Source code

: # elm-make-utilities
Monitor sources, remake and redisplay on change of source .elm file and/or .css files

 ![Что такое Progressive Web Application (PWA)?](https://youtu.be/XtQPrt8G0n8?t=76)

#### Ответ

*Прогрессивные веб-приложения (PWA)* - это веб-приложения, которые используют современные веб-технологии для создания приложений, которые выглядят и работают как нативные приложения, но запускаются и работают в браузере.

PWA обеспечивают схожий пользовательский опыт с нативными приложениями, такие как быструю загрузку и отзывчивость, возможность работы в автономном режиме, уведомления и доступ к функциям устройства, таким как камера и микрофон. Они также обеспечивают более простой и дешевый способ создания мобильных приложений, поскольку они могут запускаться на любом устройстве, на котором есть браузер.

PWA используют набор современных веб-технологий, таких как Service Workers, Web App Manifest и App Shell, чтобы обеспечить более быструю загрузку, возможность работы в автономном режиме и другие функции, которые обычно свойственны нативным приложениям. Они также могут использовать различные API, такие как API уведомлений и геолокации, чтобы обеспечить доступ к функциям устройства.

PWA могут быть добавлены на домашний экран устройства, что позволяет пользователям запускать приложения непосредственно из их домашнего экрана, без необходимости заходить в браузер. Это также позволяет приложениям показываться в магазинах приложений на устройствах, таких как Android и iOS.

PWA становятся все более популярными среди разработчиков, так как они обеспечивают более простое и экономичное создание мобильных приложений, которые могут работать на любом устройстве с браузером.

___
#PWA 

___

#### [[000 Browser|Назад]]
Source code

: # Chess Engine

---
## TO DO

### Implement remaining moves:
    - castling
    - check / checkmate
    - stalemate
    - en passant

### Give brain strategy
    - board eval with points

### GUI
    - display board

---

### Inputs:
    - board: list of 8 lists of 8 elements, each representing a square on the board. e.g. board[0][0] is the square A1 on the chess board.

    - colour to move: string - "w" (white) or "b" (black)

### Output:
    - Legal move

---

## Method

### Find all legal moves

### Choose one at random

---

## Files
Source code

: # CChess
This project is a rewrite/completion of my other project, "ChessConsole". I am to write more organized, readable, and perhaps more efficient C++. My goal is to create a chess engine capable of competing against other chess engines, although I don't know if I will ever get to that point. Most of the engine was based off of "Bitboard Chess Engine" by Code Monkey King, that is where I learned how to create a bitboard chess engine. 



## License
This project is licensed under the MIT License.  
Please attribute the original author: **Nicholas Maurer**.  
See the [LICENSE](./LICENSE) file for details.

+++

- Task prompt -
There is a line above that contains "# Chess Engine". Copy it and all later lines through the last, exactly, and leave out the rest.

- Task solution -
: # Chess Engine

---
## TO DO

### Implement remaining moves:
    - castling
    - check / checkmate
    - stalemate
    - en passant

### Give brain strategy
    - board eval with points

### GUI
    - display board

---

### Inputs:
    - board: list of 8 lists of 8 elements, each representing a square on the board. e.g. board[0][0] is the square A1 on the chess board.

    - colour to move: string - "w" (white) or "b" (black)

### Output:
    - Legal move

---

## Method

### Find all legal moves

### Choose one at random

---

## Files
Source code

: # CChess
This project is a rewrite/completion of my other project, "ChessConsole". I am to write more organized, readable, and perhaps more efficient C++. My goal is to create a chess engine capable of competing against other chess engines, although I don't know if I will ever get to that point. Most of the engine was based off of "Bitboard Chess Engine" by Code Monkey King, that is where I learned how to create a bitboard chess engine. 



## License
This project is licensed under the MIT License.  
Please attribute the original author: **Nicholas Maurer**.  
See the [LICENSE](./LICENSE) file for details.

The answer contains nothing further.